The Roots of Trump’s Strength

George Friedman
Editor, This Week in Geopolitics

Donald Trump appears likely to be the Republican candidate for president. This does not mean that he will become president, but it does mean that he might. It also means that the basic dynamic of the American political system has shifted, suggesting the behavior of the United States might change. And that makes Trump a matter of geopolitical interest.
 

These geopolitical consequences cannot be considered until we have looked at how and why Trump differs from other candidates and why he has emerged as a political power.
 

Let’s begin with a criticism that has generally been made of him. His supporters tend to be less educated, less well-off, and white. This has become a central, disaffected class in the United States, and while focus has been on other groups, Trump has spoken to this one. He has addressed their economic and cultural interests, and no candidate has done that in a long time. 
 

This strategy is what has made him effective. Yet it also poses a challenge, as this class by itself isn’t large enough to give him the presidency. And it generates an almost unanswerable question: Did Trump plan this strategy or did it just happen? But let’s begin with why poorer, less educated white voters have flocked to him.

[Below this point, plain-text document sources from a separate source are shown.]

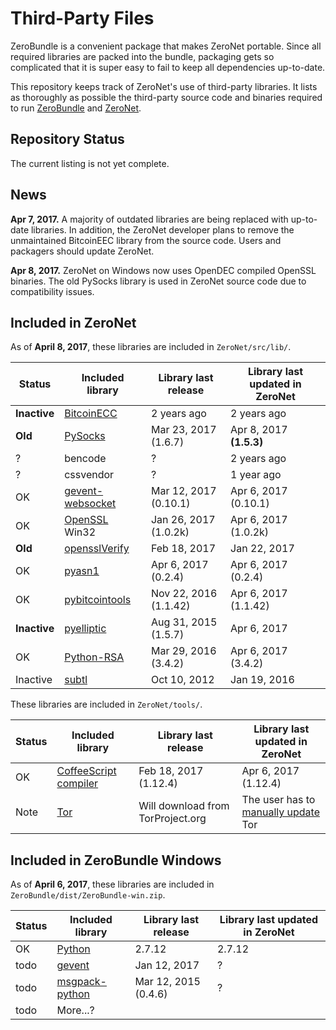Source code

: # Third-Party Files
ZeroBundle is a convenient package that makes ZeroNet portable. Since all required libraries are packed into the bundle, packaging gets so complicated that it is super easy to fail to keep all dependencies up-to-date.

This repository keeps track of ZeroNet's use of third-party libraries. It lists as thoroughly as possible the third-party source code and binaries required to run [ZeroBundle](https://github.com/HelloZeroNet/ZeroBundle) and [ZeroNet](https://github.com/HelloZeroNet/ZeroNet).

## Repository Status
The current listing is not yet complete.

## News
**Apr 7, 2017.** A majority of outdated libraries are being replaced with up-to-date libraries. In addition, the ZeroNet developer plans to remove the unmaintained BitcoinEEC library from the source code. Users and packagers should update ZeroNet.

**Apr 8, 2017.** ZeroNet on Windows now uses OpenDEC compiled OpenSSL binaries. The old PySocks library is used in ZeroNet source code due to compatibility issues.

## Included in ZeroNet
As of **April 8, 2017**, these libraries are included in `ZeroNet/src/lib/`.

| Status | Included library | Library last release | Library last updated in ZeroNet |
| ------ | ---------------- | -------------------- | ------------------------------- |
| **Inactive** | [BitcoinECC](https://github.com/HurlSly/BitcoinECCPython) | 2 years ago | 2 years ago |
| **Old** | [PySocks](https://github.com/Anorov/PySocks) | Mar 23, 2017 (1.6.7) | Apr 8, 2017 **(1.5.3)** |
| ? | bencode | ? | 2 years ago |
| ? | cssvendor | ? | 1 year ago |
| OK | [gevent-websocket](https://github.com/jgelens/gevent-websocket/releases) | Mar 12, 2017 (0.10.1) | Apr 6, 2017 (0.10.1) |
| OK | [OpenSSL](https://www.openssl.org/source/) Win32 | Jan 26, 2017 (1.0.2k) | Apr 6, 2017 (1.0.2k) |
| **Old** | [opensslVerify](https://github.com/Bitmessage/PyBitmessage/blob/master/src/pyelliptic/openssl.py) | Feb 18, 2017 | Jan 22, 2017 |
| OK | [pyasn1](https://github.com/etingof/pyasn1) | Apr 6, 2017 (0.2.4) | Apr 6, 2017 (0.2.4) |
| OK | [pybitcointools](https://github.com/vbuterin/pybitcointools) | Nov 22, 2016 (1.1.42) | Apr 6, 2017 (1.1.42) |
| **Inactive** | [pyelliptic](https://github.com/yann2192/pyelliptic) | Aug 31, 2015 (1.5.7) | Apr 6, 2017 |
| OK | [Python-RSA](https://github.com/sybrenstuvel/python-rsa) | Mar 29, 2016 (3.4.2) | Apr 6, 2017 (3.4.2) |
| Inactive | [subtl](https://github.com/packetloop/subtl) | Oct 10, 2012 | Jan 19, 2016 |

These libraries are included in `ZeroNet/tools/`.

| Status | Included library | Library last release | Library last updated in ZeroNet |
| ------ | ---------------- | -------------------- | ------------------------------- |
| OK | [CoffeeScript compiler](https://github.com/jashkenas/coffeescript) | Feb 18, 2017 (1.12.4) | Apr 6, 2017 (1.12.4) |
| Note | [Tor](https://torproject.org) | Will download from TorProject.org | The user has to [manually update](https://github.com/HelloZeroNet/ZeroNet/blob/master/tools/tor/manual_install.txt) Tor |

## Included in ZeroBundle Windows
As of **April 6, 2017**, these libraries are included in `ZeroBundle/dist/ZeroBundle-win.zip`.

| Status | Included library | Library last release | Library last updated in ZeroNet |
| ------ | ---------------- | -------------------- | ------------------------------- |
| OK | [Python](https://python.org) | 2.7.12 | 2.7.12 |
| todo | [gevent](https://pypi.python.org/pypi/gevent#downloads) | Jan 12, 2017 | ? |
| todo | [msgpack-python](https://github.com/msgpack/msgpack-python) | Mar 12, 2015 (0.4.6) | ? |
| todo | More...? | | |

The Invisible Man—The White Lower-Middle Class


In the United States, the median household income is about $51,000. In California, a state with high taxes, the take-home pay would be about $39,000 a year. That translates into about $3,250 a month in take-home pay for living expenses. If we assume that a home in an inexpensive suburb, a car, and some limited annual vacation is what we mean by middle class life, it is hard to see how the middle class affords that life today.
 

The fourth quintile, the heart of lower-middle class, earns about $31,000 a year before taxes per household. I grew up in a lower-middle class household (my father was a printer, my mother a homemaker, and there were two children). We owned a house and a car and took a vacation.
 

Today, people in the lower-middle class are bringing home, at best, $2,000 a month, and they will not own a house but instead pay $1,200 a month to rent an apartment, with the rest going to food and other basics. The lower-middle class can no longer afford what used to be a lower-middle class life.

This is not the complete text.